The time is ripe for Swiss private banks to make the most of the best market conditions since the financial crisis, says KPMG. But the consultancy firm fears that not all banks are positioned to make hay while the sun starts to shine again on the industry.This content was published on August 23, 2018 - 14:26
The annual study of Swiss private banking by KPMG and the University of St Gallen has found some signs for optimism following a decade of gloom. Profits across the 90 banks surveyed have risen along with assets under management (AuM), which had swollen to CHF2.6 trillion ($2.65 trillion) by the end of last year.
“2017 was a positive year for Switzerland’s private banks” trumpets the Clarity on Performance of Swiss Private Banks report. “After years of struggling with structural change stemming from the financial crisis, the tide has begun to turn.”

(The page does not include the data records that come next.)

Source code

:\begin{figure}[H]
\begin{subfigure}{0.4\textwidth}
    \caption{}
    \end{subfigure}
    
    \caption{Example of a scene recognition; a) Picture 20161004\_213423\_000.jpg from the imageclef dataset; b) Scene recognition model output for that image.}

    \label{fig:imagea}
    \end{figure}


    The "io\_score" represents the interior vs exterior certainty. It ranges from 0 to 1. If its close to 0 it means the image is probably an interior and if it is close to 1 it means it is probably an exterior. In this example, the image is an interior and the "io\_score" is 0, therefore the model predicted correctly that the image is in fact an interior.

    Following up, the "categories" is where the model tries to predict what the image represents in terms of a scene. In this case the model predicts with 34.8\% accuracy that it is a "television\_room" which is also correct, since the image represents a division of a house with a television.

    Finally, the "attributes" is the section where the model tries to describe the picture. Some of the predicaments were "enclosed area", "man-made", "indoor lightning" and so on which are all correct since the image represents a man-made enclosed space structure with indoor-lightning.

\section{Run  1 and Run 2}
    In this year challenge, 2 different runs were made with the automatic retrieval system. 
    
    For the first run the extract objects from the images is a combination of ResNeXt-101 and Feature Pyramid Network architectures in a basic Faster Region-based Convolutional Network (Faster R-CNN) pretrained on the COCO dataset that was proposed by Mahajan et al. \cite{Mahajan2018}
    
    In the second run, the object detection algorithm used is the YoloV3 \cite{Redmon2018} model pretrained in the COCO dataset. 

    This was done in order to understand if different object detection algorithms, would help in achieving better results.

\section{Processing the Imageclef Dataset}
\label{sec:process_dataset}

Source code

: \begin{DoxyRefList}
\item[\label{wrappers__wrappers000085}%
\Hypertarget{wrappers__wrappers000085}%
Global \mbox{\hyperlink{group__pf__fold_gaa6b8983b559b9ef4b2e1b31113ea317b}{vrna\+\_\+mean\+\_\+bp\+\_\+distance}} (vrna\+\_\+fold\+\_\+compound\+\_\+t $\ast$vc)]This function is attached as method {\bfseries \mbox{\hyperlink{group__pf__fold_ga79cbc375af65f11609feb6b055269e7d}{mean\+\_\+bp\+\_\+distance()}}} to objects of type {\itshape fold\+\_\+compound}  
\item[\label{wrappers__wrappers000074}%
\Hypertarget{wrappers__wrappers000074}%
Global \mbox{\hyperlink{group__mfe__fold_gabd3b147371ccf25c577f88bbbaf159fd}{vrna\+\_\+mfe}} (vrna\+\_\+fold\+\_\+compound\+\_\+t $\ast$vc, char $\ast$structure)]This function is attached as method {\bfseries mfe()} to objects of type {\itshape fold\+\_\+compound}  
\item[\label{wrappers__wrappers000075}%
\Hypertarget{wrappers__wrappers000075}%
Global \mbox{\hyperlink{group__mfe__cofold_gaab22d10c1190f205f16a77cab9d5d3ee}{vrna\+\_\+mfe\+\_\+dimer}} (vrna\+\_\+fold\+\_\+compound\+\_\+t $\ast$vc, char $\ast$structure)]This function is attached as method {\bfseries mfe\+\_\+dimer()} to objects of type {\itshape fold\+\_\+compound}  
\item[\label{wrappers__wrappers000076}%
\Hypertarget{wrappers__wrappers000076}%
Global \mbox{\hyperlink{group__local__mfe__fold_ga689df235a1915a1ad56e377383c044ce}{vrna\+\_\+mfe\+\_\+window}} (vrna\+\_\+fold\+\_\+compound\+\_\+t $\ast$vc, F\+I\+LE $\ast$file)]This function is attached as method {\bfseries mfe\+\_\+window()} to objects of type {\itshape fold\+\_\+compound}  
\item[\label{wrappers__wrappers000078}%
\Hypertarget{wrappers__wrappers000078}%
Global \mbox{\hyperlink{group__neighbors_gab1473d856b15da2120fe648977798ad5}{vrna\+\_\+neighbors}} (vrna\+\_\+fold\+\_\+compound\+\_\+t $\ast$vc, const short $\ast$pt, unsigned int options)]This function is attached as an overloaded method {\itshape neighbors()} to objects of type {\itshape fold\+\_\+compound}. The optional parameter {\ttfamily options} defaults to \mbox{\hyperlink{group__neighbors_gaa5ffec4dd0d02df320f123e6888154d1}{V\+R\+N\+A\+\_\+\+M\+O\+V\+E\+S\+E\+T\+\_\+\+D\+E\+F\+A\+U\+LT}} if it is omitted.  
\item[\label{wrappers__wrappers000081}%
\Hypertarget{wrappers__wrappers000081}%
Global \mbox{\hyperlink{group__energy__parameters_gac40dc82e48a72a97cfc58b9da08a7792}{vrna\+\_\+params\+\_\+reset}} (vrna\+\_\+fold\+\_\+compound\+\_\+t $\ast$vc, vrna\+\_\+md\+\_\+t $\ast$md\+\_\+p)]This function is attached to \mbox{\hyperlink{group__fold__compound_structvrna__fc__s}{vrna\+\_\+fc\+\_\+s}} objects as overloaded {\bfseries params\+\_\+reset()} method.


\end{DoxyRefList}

This follows a difficult few years that saw a severe dislocation of the financial markets, a prolonged period of rock bottom interest rates and the demise of the fabled Swiss banking secrecy – a fundamental pillar that had underpinned previous decades of private banking success.
The tumultuous episode has seen the number of private banks in Switzerland fall from 163 in 2010 to the current number of 107. This spate of bankruptcies, mergers and acquisitions looks to have slowed considerably but is by no means at an end, according to KPMG. But banks have been presented with a golden opportunity to put their past travails behind them.
The comparatively rosy picture now confronting Swiss private banks is far from uniform across the sector. Just over half the 90 banks surveyed displayed below average performance, with 23 posting losses last year despite improved market conditions.
The report expressed concern that costs, particularly personnel expenses, are still out of control. “If markets suffer a downturn, many private banks will find themselves back in trouble,” KPMG concludes. This would only serve to shift competitive advantage to other global wealth centres, such as Singapore.
The industry as a whole has relied more on improving financial markets to boost the size of client assets under management than attracting new wealth. A disappointing haul of CHF21.3 billion in net new money was also fragmented. Only seven banks managed to attract more than CHF1 billion from new clients while 12 saw net withdrawals of the same magnitude.